§ Material for this exercise:

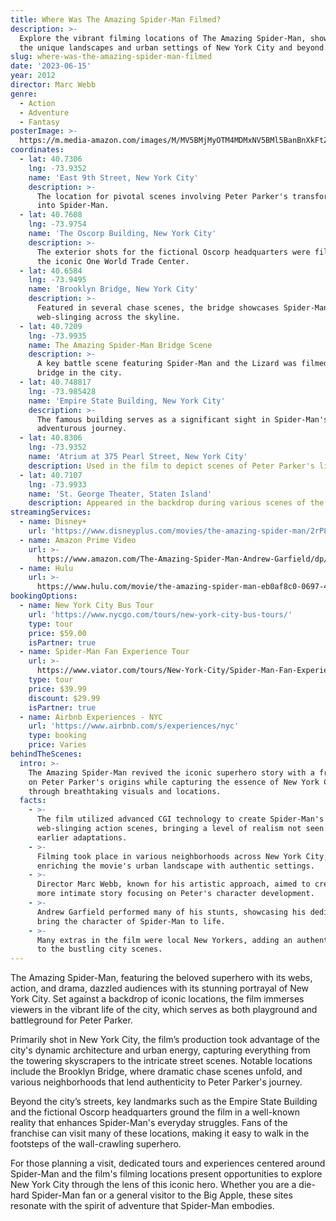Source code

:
 ```yaml
---
title: Where Was The Amazing Spider-Man Filmed?
description: >-
  Explore the vibrant filming locations of The Amazing Spider-Man, showcasing
  the unique landscapes and urban settings of New York City and beyond.
slug: where-was-the-amazing-spider-man-filmed
date: '2023-06-15'
year: 2012
director: Marc Webb
genre:
  - Action
  - Adventure
  - Fantasy
posterImage: >-
  https://m.media-amazon.com/images/M/MV5BMjMyOTM4MDMxNV5BMl5BanBnXkFtZTcwNjIyNzExOA@@._V1_SX300.jpg
coordinates:
  - lat: 40.7306
    lng: -73.9352
    name: 'East 9th Street, New York City'
    description: >-
      The location for pivotal scenes involving Peter Parker's transformation
      into Spider-Man.
  - lat: 40.7608
    lng: -73.9754
    name: 'The Oscorp Building, New York City'
    description: >-
      The exterior shots for the fictional Oscorp headquarters were filmed at
      the iconic One World Trade Center.
  - lat: 40.6584
    lng: -73.9495
    name: 'Brooklyn Bridge, New York City'
    description: >-
      Featured in several chase scenes, the bridge showcases Spider-Man's
      web-slinging across the skyline.
  - lat: 40.7209
    lng: -73.9935
    name: The Amazing Spider-Man Bridge Scene
    description: >-
      A key battle scene featuring Spider-Man and the Lizard was filmed on a
      bridge in the city.
  - lat: 40.748817
    lng: -73.985428
    name: 'Empire State Building, New York City'
    description: >-
      The famous building serves as a significant sight in Spider-Man's
      adventurous journey.
  - lat: 40.8306
    lng: -73.9352
    name: 'Atrium at 375 Pearl Street, New York City'
    description: Used in the film to depict scenes of Peter Parker's life as a student.
  - lat: 40.7107
    lng: -73.9933
    name: 'St. George Theater, Staten Island'
    description: Appeared in the backdrop during various scenes of the film.
streamingServices:
  - name: Disney+
    url: 'https://www.disneyplus.com/movies/the-amazing-spider-man/2rP8XBAzWVE3'
  - name: Amazon Prime Video
    url: >-
      https://www.amazon.com/The-Amazing-Spider-Man-Andrew-Garfield/dp/B00F4K3H2S
  - name: Hulu
    url: >-
      https://www.hulu.com/movie/the-amazing-spider-man-eb0af8c0-0697-45ec-b114-18521e564c5a
bookingOptions:
  - name: New York City Bus Tour
    url: 'https://www.nycgo.com/tours/new-york-city-bus-tours/'
    type: tour
    price: $59.00
    isPartner: true
  - name: Spider-Man Fan Experience Tour
    url: >-
      https://www.viator.com/tours/New-York-City/Spider-Man-Fan-Experience-Tour/d687-22037P1
    type: tour
    price: $39.99
    discount: $29.99
    isPartner: true
  - name: Airbnb Experiences - NYC
    url: 'https://www.airbnb.com/s/experiences/nyc'
    type: booking
    price: Varies
behindTheScenes:
  intro: >-
    The Amazing Spider-Man revived the iconic superhero story with a fresh take
    on Peter Parker's origins while capturing the essence of New York City
    through breathtaking visuals and locations.
  facts:
    - >-
      The film utilized advanced CGI technology to create Spider-Man's
      web-slinging action scenes, bringing a level of realism not seen in
      earlier adaptations.
    - >-
      Filming took place in various neighborhoods across New York City,
      enriching the movie's urban landscape with authentic settings.
    - >-
      Director Marc Webb, known for his artistic approach, aimed to create a
      more intimate story focusing on Peter's character development.
    - >-
      Andrew Garfield performed many of his stunts, showcasing his dedication to
      bring the character of Spider-Man to life.
    - >-
      Many extras in the film were local New Yorkers, adding an authentic feel
      to the bustling city scenes.
---
```


<SpiderManGuide />

The Amazing Spider-Man, featuring the beloved superhero with its webs, action, and drama, dazzled audiences with its stunning portrayal of New York City. Set against a backdrop of iconic locations, the film immerses viewers in the vibrant life of the city, which serves as both playground and battleground for Peter Parker.

Primarily shot in New York City, the film’s production took advantage of the city's dynamic architecture and urban energy, capturing everything from the towering skyscrapers to the intricate street scenes. Notable locations include the Brooklyn Bridge, where dramatic chase scenes unfold, and various neighborhoods that lend authenticity to Peter Parker's journey.

Beyond the city’s streets, key landmarks such as the Empire State Building and the fictional Oscorp headquarters ground the film in a well-known reality that enhances Spider-Man's everyday struggles. Fans of the franchise can visit many of these locations, making it easy to walk in the footsteps of the wall-crawling superhero.

For those planning a visit, dedicated tours and experiences centered around Spider-Man and the film's filming locations present opportunities to explore New York City through the lens of this iconic hero. Whether you are a die-hard Spider-Man fan or a general visitor to the Big Apple, these sites resonate with the spirit of adventure that Spider-Man embodies.
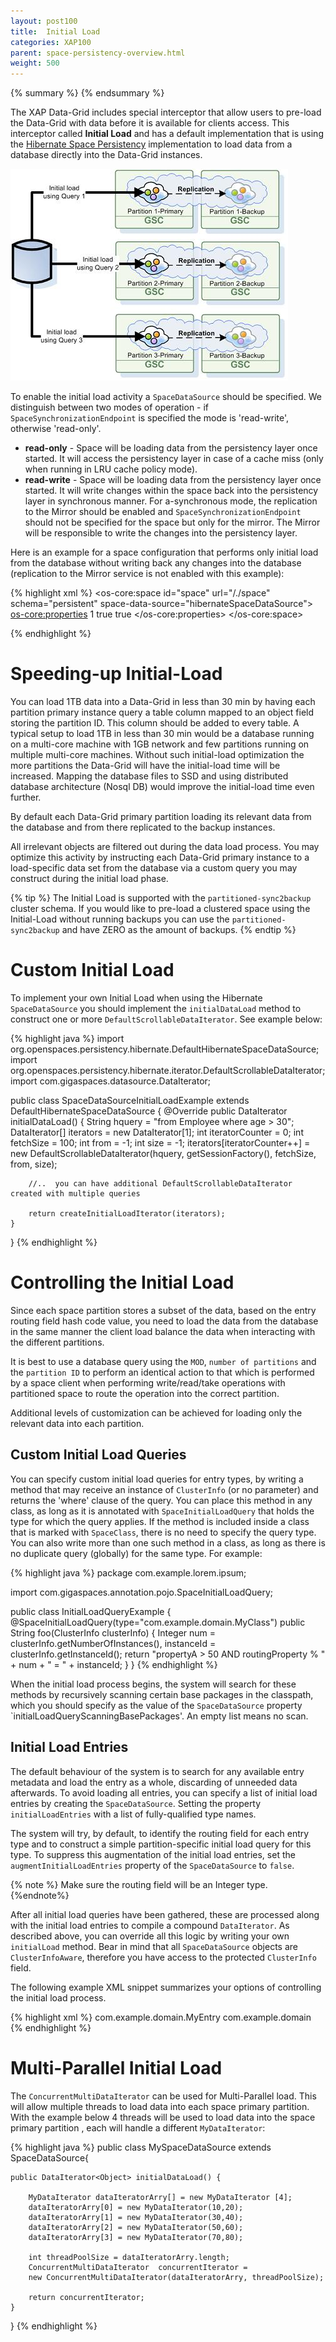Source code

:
 ```yaml
---
layout: post100
title:  Initial Load
categories: XAP100
parent: space-persistency-overview.html
weight: 500
---
```



{% summary  %} {% endsummary %}



The XAP Data-Grid includes special interceptor that allow users to pre-load the Data-Grid with data before it is available for clients access. This interceptor called **Initial Load** and has a default implementation that is using the [Hibernate Space Persistency](./hibernate-space-persistency.html) implementation to load data from a database directly into the Data-Grid instances.

![eds_initial_load.jpg](/attachment_files/eds_initial_load.jpg)

To enable the initial load activity a `SpaceDataSource` should be specified. We distinguish between two modes of operation - if `SpaceSynchronizationEndpoint` is specified the mode is 'read-write', otherwise 'read-only'.

- **read-only** - Space will be loading data from the persistency layer once started. It will access the persistency layer in case of a cache miss (only when running in LRU cache policy mode).
- **read-write** - Space will be loading data from the persistency layer once started. It will write changes within the space back into the persistency layer in synchronous manner. For a-synchronous mode, the replication to the Mirror should be enabled and `SpaceSynchronizationEndpoint` should not be specified for the space but only for the mirror. The Mirror will be responsible to write the changes into the persistency layer.

Here is an example for a space configuration that performs only initial load from the database without writing back any changes into the database (replication to the Mirror service is not enabled with this example):

{% highlight xml %}
<os-core:space id="space" url="/./space" schema="persistent" space-data-source="hibernateSpaceDataSource">
    <os-core:properties>
        <props>
            <!-- Use ALL IN CACHE -->
            <prop key="space-config.engine.cache_policy">1</prop>
            <prop key="cluster-config.cache-loader.external-data-source">true</prop>
            <prop key="cluster-config.cache-loader.central-data-source">true</prop>
        </props>
    </os-core:properties>
</os-core:space>

<bean id="hibernateSpaceDataSource" class="org.openspaces.persistency.hibernate.DefaultHibernateSpaceDataSourceFactoryBean">
    <property name="sessionFactory" ref="sessionFactory"/>
</bean>
{% endhighlight %}

# Speeding-up Initial-Load

You can load 1TB data into a Data-Grid in less than 30 min by having each partition primary instance query a table column mapped to an object field storing the partition ID. This column should be added to every table. A typical setup to load 1TB in less than 30 min would be a database running on a multi-core machine with 1GB network and few partitions running on multiple multi-core machines. Without such initial-load optimization the more partitions the Data-Grid will have the initial-load time will be increased. Mapping the database files to SSD and using distributed database architecture (Nosql DB) would improve the initial-load time even further.

By default each Data-Grid primary partition loading its relevant data from the database and from there replicated to the backup instances.

All irrelevant objects are filtered out during the data load process. You may optimize this activity by instructing each Data-Grid primary instance to a load-specific data set from the database via a custom query you may construct during the initial load phase.

{% tip %}
The Initial Load is supported with the `partitioned-sync2backup` cluster schema. If you would like to pre-load a clustered space using the Initial-Load without running backups you can use the `partitioned-sync2backup` and have ZERO as the amount of backups.
{% endtip %}

# Custom Initial Load

To implement your own Initial Load when using the Hibernate `SpaceDataSource` you should implement the `initialDataLoad` method to construct one or more `DefaultScrollableDataIterator`.
See example below:

{% highlight java %}
import org.openspaces.persistency.hibernate.DefaultHibernateSpaceDataSource;
import org.openspaces.persistency.hibernate.iterator.DefaultScrollableDataIterator;
import com.gigaspaces.datasource.DataIterator;

public class SpaceDataSourceInitialLoadExample extends DefaultHibernateSpaceDataSource {
    @Override
    public DataIterator<Object> initialDataLoad() {
        String hquery = "from Employee where age > 30";
        DataIterator[] iterators = new DataIterator[1];
        int iteratorCounter = 0;
        int fetchSize = 100;
        int from = -1;
        int size = -1;
        iterators[iteratorCounter++] = new DefaultScrollableDataIterator(hquery, getSessionFactory(), fetchSize, from, size);

        //..  you can have additional DefaultScrollableDataIterator created with multiple queries

        return createInitialLoadIterator(iterators);
    }
}
{% endhighlight %}

# Controlling the Initial Load

Since each space partition stores a subset of the data, based on the entry routing field hash code value, you need to load the data from the database in the same manner the client load balance the data when interacting with the different partitions.

It is best to use a database query using the `MOD`, `number of partitions` and the `partition ID` to perform an identical action to that which is performed by a space client when performing write/read/take operations with partitioned space to route the operation into the correct partition.

Additional levels of customization can be achieved for loading only the relevant data into each partition.

## Custom Initial Load Queries

You can specify custom initial load queries for entry types, by writing a method that may receive an instance of `ClusterInfo` (or no parameter) and returns the 'where' clause of the query. You can place this method in any class, as long as it is annotated with `SpaceInitialLoadQuery` that holds the type for which the query applies. If the method is included inside a class that is marked with `SpaceClass`, there is no need to specify the query type. You can also write more than one such method in a class, as long as there is no duplicate query (globally) for the same type. For example:

{% highlight java %}
package com.example.lorem.ipsum;

import com.gigaspaces.annotation.pojo.SpaceInitialLoadQuery;

public class InitialLoadQueryExample {
    @SpaceInitialLoadQuery(type="com.example.domain.MyClass")
    public String foo(ClusterInfo clusterInfo) {
        Integer num = clusterInfo.getNumberOfInstances(), instanceId = clusterInfo.getInstanceId();
        return "propertyA > 50 AND routingProperty % " + num + " = " + instanceId;
    }
}
{% endhighlight %}

When the initial load process begins, the system will search for these methods by recursively scanning certain base packages in the classpath, which you should specify as the value of the `SpaceDataSource` property `initialLoadQueryScanningBasePackages'. An empty list means no scan.

## Initial Load Entries

The default behaviour of the system is to search for any available entry metadata and load the entry as a whole, discarding of unneeded data afterwards. To avoid loading all entries, you can specify a list of initial load entries by creating the `SpaceDataSource`. Setting the property `initialLoadEntries` with a list of fully-qualified type names.

The system will try, by default, to identify the routing field for each entry type and to construct a simple partition-specific initial load query for this type. To suppress this augmentation of the initial load entries, set the `augmentInitialLoadEntries` property of the `SpaceDataSource` to `false`.

{% note %}
Make sure the routing field will be an Integer type.
{%endnote%}

After all initial load queries have been gathered, these are processed along with the initial load entries to compile a compound `DataIterator`. As described above, you can override all this logic by writing your own `initialLoad` method. Bear in mind that all `SpaceDataSource` objects are `ClusterInfoAware`, therefore you have access to the protected `ClusterInfo` field.

The following example XML snippet summarizes your options of controlling the initial load process.

{% highlight xml %}
<bean id="hibernateSpaceDataSource" class="org.openspaces.persistency.hibernate.DefaultHibernateSpaceDataSourceFactoryBean">
    <property name="sessionFactory" ref="sessionFactory"/>
    <property name="initialLoadEntries">
        <!-- If absent or empty, the system will search for all available entry metadata -->
        <list>
            <value>com.example.domain.MyEntry</value>
        </list>
    </property>
    <!-- switch for creating partition-specific queries for entries -->
    <property name="augmentInitialLoadEntries" value="false"/>
    <property name="initialLoadQueryScanningBasePackages">
        <!-- If absent or empty, the system will not search for initial load query methods -->
        <list>
            <value>com.example.domain</value>
        </list>
    </property>
</bean>
{% endhighlight %}

# Multi-Parallel Initial Load

The `ConcurrentMultiDataIterator` can be used for Multi-Parallel load. This will allow multiple threads to load data into each space primary partition. With the example below 4 threads will be used to load data into the space primary partition , each will handle a different `MyDataIterator`:

{% highlight java %}
public class MySpaceDataSource extends SpaceDataSource{

	public DataIterator<Object> initialDataLoad() {
		
		MyDataIterator dataIteratorArry[] = new MyDataIterator [4];
		dataIteratorArry[0] = new MyDataIterator(10,20);
		dataIteratorArry[1] = new MyDataIterator(30,40);
		dataIteratorArry[2] = new MyDataIterator(50,60);
		dataIteratorArry[3] = new MyDataIterator(70,80);
		
		int threadPoolSize = dataIteratorArry.length;
		ConcurrentMultiDataIterator  concurrentIterator = 
		new ConcurrentMultiDataIterator(dataIteratorArry, threadPoolSize);
		
		return concurrentIterator;
	}
}
{% endhighlight %}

§ Exercise prompt: When a line in the listing includes the word "chase", report that line in full.

§ Written response:
      Featured in several chase scenes, the bridge showcases Spider-Man's
Primarily shot in New York City, the film’s production took advantage of the city's dynamic architecture and urban energy, capturing everything from the towering skyscrapers to the intricate street scenes. Notable locations include the Brooklyn Bridge, where dramatic chase scenes unfold, and various neighborhoods that lend authenticity to Peter Parker's journey.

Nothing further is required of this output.